§ SUPPLIED ENTRIES:
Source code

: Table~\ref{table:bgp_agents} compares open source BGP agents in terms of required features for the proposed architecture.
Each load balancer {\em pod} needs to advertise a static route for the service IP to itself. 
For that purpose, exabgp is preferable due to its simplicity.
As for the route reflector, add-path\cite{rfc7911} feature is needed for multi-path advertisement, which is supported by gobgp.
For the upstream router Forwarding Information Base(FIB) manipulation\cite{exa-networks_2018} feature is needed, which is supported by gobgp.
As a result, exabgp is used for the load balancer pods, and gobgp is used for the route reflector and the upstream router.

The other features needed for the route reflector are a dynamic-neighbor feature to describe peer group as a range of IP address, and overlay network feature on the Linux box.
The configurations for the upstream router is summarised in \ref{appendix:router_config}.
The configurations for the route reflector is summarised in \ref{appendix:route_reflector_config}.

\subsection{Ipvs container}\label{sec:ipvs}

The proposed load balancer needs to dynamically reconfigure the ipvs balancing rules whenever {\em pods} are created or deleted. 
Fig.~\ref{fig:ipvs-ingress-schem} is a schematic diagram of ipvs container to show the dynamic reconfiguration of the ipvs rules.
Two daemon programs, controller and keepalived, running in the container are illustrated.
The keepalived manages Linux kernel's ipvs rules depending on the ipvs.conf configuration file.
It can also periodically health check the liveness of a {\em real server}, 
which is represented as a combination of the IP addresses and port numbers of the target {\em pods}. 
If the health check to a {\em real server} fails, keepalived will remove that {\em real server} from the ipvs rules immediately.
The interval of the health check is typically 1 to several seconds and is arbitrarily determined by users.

§ WORK ITEM:
Please count the lines in the data that include the word "exabgp" and report the number by itself.

§ SOLVED EXERCISE:
2